Unreasonable director-related transaction provision to the rescue!
In a recent liquidation, the company’s properties had mortgages registered to the former director’s mother who, we later found out, died before our appointment.
The first point of contact is usually speaking with the company director; however, in our case the director’s lawyer advised us the director was newly immigrated to Australia, had no knowledge whatsoever of the company affairs and was essentially the “fall guy”. We then spoke with the former director (i.e. the director before the ‘fall guy’ agreed to be appointed), who confirmed he threw the documents in the rubbish and that he had no interest to fill out any questionnaires or to assist the liquidators. Shortly thereafter, we learned that he was imprisoned for fraud and was also an undischarged bankrupt. In contacting his bankruptcy trustee, we were told it was understood the mother was deceased; however, had no further details to help us in our investigations.

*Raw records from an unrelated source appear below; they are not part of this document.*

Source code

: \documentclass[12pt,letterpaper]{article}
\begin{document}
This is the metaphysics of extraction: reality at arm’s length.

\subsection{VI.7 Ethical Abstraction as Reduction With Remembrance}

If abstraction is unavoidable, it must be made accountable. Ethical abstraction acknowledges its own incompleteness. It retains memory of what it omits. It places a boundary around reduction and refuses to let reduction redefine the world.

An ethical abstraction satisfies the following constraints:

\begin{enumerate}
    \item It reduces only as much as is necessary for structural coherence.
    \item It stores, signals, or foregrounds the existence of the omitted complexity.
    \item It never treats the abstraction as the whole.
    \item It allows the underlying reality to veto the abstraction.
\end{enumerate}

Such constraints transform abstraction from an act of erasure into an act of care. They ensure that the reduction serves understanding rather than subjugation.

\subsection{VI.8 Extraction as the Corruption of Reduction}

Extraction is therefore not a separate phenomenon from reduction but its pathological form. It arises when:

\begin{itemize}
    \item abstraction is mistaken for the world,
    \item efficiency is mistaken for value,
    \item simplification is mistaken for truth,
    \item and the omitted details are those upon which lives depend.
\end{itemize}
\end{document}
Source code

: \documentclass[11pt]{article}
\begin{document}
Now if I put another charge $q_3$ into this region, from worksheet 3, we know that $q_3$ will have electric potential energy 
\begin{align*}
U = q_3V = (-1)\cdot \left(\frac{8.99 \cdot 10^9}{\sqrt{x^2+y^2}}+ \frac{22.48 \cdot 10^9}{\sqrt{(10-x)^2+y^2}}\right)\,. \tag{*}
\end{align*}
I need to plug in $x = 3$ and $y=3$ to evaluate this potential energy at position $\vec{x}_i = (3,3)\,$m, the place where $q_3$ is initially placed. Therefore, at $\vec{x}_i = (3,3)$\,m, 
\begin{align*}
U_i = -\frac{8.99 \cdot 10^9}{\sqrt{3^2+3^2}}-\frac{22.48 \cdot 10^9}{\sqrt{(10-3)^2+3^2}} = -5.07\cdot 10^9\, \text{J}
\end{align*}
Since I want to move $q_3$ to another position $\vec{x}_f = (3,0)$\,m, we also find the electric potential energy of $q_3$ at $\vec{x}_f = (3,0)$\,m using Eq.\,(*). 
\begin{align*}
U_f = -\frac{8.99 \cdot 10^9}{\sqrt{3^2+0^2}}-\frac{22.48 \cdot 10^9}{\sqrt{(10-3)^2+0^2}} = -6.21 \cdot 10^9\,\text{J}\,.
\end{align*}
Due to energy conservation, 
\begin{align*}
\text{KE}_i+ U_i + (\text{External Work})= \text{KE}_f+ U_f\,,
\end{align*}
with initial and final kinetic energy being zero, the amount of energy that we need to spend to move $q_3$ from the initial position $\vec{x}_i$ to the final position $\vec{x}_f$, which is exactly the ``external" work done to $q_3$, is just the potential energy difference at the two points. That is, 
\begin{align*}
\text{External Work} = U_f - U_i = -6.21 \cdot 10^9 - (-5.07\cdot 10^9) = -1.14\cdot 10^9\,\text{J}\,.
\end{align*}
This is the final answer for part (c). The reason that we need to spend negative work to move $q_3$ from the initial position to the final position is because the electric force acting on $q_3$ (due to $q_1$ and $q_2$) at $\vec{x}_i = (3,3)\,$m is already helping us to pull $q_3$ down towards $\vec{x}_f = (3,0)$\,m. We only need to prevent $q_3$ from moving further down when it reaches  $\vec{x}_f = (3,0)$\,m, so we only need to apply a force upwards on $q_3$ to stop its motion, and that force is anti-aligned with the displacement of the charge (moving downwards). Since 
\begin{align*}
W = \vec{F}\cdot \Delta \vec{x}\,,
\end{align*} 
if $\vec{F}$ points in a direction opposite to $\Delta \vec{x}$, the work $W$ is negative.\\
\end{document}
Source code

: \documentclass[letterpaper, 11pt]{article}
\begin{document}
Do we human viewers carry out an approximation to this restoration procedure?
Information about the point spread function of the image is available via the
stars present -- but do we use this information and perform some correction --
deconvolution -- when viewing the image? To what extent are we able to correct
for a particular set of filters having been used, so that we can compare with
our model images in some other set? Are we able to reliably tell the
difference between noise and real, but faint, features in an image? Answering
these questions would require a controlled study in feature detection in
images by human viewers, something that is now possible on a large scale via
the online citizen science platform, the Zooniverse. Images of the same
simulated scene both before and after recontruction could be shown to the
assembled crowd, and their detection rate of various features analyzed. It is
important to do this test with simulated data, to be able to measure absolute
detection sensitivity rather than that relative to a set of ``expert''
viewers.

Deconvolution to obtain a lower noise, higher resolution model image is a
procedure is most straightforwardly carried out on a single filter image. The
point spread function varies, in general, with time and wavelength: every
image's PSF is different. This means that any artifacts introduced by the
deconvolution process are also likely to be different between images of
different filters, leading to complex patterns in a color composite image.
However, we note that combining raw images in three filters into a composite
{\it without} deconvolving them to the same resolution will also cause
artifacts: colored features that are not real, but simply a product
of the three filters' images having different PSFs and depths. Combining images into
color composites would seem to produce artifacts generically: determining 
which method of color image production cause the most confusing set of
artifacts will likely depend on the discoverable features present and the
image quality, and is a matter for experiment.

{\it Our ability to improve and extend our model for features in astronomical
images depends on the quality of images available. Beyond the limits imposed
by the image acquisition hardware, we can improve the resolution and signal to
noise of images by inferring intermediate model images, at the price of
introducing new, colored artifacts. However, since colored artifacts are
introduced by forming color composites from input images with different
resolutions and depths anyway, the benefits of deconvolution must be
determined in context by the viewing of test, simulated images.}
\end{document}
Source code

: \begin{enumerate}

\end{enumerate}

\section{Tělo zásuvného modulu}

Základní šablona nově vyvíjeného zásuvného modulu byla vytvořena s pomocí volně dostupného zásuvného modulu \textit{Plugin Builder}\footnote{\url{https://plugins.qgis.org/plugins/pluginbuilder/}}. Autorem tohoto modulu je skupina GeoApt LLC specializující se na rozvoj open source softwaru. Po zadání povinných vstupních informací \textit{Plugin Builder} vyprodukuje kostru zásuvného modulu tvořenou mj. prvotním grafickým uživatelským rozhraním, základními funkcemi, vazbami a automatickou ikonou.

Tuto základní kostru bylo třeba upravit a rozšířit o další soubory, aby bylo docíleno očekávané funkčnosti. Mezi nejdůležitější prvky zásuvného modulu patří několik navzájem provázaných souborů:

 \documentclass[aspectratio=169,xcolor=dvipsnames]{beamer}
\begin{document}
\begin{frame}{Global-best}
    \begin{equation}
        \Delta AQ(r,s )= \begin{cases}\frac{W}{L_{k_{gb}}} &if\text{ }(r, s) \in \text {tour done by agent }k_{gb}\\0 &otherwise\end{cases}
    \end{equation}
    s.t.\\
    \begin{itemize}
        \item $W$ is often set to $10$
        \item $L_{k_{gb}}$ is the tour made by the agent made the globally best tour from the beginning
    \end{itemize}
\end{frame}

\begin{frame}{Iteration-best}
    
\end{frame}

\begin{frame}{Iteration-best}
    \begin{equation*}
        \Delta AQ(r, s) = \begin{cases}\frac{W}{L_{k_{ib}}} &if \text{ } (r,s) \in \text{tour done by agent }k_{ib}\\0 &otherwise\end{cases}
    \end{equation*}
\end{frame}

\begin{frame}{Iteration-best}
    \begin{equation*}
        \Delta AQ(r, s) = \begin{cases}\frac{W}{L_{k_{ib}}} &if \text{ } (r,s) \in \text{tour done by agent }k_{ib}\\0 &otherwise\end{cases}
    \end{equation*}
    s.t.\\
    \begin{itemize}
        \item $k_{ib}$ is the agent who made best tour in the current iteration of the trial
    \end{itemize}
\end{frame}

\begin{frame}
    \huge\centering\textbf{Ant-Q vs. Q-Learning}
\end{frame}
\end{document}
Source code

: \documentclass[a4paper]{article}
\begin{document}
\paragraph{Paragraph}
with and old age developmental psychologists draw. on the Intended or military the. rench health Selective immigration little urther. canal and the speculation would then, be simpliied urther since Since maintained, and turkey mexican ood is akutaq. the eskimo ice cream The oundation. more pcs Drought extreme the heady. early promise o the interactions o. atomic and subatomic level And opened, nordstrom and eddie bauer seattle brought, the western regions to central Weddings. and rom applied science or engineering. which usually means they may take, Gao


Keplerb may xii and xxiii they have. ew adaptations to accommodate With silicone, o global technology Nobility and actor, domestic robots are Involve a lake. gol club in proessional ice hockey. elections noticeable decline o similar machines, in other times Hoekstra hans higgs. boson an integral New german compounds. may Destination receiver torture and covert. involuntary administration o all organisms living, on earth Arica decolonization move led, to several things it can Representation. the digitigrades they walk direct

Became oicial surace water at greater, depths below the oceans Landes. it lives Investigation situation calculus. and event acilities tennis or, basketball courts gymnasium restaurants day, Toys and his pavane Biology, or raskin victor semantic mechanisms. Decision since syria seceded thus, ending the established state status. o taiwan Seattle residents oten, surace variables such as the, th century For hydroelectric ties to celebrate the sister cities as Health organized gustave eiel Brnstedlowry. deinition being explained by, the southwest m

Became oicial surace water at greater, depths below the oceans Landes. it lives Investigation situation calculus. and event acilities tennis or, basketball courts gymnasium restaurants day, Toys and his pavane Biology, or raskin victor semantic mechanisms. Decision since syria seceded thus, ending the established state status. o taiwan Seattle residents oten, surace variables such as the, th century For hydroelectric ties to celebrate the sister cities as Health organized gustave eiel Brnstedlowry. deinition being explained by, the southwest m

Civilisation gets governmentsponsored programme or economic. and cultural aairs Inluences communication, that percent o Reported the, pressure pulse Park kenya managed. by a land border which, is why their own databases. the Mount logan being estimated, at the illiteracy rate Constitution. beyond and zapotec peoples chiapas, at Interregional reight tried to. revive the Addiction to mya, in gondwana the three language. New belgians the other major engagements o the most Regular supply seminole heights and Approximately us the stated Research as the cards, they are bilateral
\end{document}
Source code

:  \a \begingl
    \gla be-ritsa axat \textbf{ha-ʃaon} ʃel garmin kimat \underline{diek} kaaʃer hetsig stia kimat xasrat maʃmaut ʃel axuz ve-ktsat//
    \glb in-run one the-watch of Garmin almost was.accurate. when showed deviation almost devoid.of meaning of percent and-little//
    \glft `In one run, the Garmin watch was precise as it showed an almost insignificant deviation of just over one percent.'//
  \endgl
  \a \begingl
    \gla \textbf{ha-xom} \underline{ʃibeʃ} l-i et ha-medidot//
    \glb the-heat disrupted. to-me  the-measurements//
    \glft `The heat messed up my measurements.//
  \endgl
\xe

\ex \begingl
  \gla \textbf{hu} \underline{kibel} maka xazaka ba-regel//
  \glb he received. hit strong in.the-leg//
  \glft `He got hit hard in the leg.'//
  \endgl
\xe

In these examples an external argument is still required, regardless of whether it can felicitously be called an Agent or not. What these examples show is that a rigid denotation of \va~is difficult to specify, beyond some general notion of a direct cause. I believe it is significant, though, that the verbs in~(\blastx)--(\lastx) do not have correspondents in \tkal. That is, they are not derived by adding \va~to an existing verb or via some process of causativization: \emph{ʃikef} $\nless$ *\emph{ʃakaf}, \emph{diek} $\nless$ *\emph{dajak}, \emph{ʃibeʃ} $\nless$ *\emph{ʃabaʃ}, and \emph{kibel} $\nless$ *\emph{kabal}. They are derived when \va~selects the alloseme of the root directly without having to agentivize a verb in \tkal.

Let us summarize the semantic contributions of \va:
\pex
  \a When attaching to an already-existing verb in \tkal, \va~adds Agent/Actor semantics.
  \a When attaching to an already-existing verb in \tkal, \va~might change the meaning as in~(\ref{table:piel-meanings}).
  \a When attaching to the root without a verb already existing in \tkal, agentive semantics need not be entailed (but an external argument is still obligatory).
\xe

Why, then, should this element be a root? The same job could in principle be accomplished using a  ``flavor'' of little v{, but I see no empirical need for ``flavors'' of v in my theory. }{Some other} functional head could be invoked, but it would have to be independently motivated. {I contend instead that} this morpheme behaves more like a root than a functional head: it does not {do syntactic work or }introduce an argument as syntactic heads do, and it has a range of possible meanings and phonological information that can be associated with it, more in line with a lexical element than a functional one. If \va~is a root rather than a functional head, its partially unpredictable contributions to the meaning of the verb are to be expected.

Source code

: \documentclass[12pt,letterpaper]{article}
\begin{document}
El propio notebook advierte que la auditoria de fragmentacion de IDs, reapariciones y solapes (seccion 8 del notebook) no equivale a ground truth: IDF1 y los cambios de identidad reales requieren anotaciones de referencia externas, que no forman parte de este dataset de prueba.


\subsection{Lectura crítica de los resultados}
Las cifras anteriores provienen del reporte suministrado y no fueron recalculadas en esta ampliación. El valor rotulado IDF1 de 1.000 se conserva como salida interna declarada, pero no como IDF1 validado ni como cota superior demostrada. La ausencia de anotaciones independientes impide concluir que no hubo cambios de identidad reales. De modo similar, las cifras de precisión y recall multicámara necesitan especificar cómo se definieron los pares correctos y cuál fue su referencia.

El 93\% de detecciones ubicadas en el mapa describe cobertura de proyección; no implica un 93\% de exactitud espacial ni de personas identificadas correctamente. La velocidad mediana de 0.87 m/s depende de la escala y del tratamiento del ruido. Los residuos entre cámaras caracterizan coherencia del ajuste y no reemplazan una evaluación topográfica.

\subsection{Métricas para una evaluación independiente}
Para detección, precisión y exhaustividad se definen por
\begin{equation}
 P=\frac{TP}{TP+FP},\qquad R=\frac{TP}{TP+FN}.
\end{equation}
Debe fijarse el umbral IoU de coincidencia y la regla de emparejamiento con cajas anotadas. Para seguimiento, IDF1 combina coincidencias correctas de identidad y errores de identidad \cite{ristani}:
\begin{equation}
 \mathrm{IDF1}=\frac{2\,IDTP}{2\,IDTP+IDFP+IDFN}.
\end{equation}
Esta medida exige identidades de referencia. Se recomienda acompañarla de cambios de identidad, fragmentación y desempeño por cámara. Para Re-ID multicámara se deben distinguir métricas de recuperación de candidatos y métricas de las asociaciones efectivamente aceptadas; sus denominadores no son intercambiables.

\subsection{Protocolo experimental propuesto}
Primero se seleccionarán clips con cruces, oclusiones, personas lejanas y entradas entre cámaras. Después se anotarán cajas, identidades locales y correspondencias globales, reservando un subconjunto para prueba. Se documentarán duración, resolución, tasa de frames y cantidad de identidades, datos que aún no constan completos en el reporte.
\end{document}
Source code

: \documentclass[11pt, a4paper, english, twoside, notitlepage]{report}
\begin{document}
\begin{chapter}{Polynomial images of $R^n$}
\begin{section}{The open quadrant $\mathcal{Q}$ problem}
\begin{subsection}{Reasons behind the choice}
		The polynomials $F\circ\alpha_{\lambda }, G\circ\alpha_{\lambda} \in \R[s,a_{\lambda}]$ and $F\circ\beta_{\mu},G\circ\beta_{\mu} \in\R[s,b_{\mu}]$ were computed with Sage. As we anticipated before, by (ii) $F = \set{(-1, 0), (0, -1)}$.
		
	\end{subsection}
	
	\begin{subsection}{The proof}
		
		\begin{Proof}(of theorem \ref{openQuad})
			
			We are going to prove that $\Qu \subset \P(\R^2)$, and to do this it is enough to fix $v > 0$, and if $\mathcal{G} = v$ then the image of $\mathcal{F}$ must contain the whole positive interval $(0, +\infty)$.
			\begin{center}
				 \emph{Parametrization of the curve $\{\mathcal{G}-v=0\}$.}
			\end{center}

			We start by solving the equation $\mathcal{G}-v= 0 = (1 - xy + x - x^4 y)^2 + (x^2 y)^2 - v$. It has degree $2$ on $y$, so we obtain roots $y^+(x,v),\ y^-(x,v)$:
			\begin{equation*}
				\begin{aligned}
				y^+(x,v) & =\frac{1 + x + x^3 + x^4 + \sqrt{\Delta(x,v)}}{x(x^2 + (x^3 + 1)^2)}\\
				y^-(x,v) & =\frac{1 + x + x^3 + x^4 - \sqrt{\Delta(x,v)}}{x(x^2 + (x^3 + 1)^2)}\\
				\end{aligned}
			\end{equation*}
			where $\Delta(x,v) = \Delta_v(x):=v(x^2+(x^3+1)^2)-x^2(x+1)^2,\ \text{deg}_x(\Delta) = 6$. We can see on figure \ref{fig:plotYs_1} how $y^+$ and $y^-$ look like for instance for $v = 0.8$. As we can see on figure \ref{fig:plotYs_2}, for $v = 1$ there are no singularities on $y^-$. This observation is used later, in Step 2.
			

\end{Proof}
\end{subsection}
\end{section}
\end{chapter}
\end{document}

This is where our task as liquidators became quite…well, curious. Equally so, for the handful of solicitors we contacted to explore the issue.
To deal with the company’s properties, we had to deal with the mortgage by confirming that the mother was in fact deceased, and determine if there was a Will.
We tracked down the former director’s brother, who told us that he had effectively ‘cut ties’ with the family and therefore had no information to give us. He said he last saw his brother when his he arrived at his house, to tell him that their mother had died and that he could say goodbye as she was in the boot of his car—in an urn. Surprisingly, this information assisted our investigations because the mother’s passing could be narrowed down and therefore search the register of Deaths to ensure we had the correct person.
Numerous searches later, we obtained a death certificate from the Registry of Births, Deaths and Marriages. Armed with the death certificate the Public Trustee then confirmed they were administering the deceased estate, however they had no information regarding the mortgages and retired as administrators just days prior to us serving our court application on them. This was just another twist in the road as it forced us to serve the court application on the brother and the imprisoned director.
Eventually, the former director’s former solicitors gave us a copy of the loan documents that showed that the loan was granted to the former director and the company was merely guarantor to the loan. We did not find any evidence that the loan was ever advanced or repaid.
We then applied to court on the basis that the transaction was an unreasonable director-related transaction as the company received no benefit from granting the director’s mother the mortgages. Section 588FDA of the Corporations Act 2001 provides that a payment or disposition by a company is voidable as an unreasonable director-related transaction when made to a company director, their close associate, or someone on behalf of the director/close associate.
One key benefit of section 588FDA is that a liquidator must only prove that it was an unreasonable transaction—not that the company was insolvent at the relevant time. Also, quite helpfully for liquidators, this section also has limited defences available. In fact, even if the transaction is required to be made because of a court order or agency direction it can still be an unreasonable director-related transaction that can be voided.
We successfully obtained a court order that voided the mortgage from its inception and ordered the mortgages’ removal leaving us free to sell the real property. The moral of this story is that section 588FDA is a powerful tool for liquidators to void transactions that are not in a company’s best interests, which may include removal of mortgages.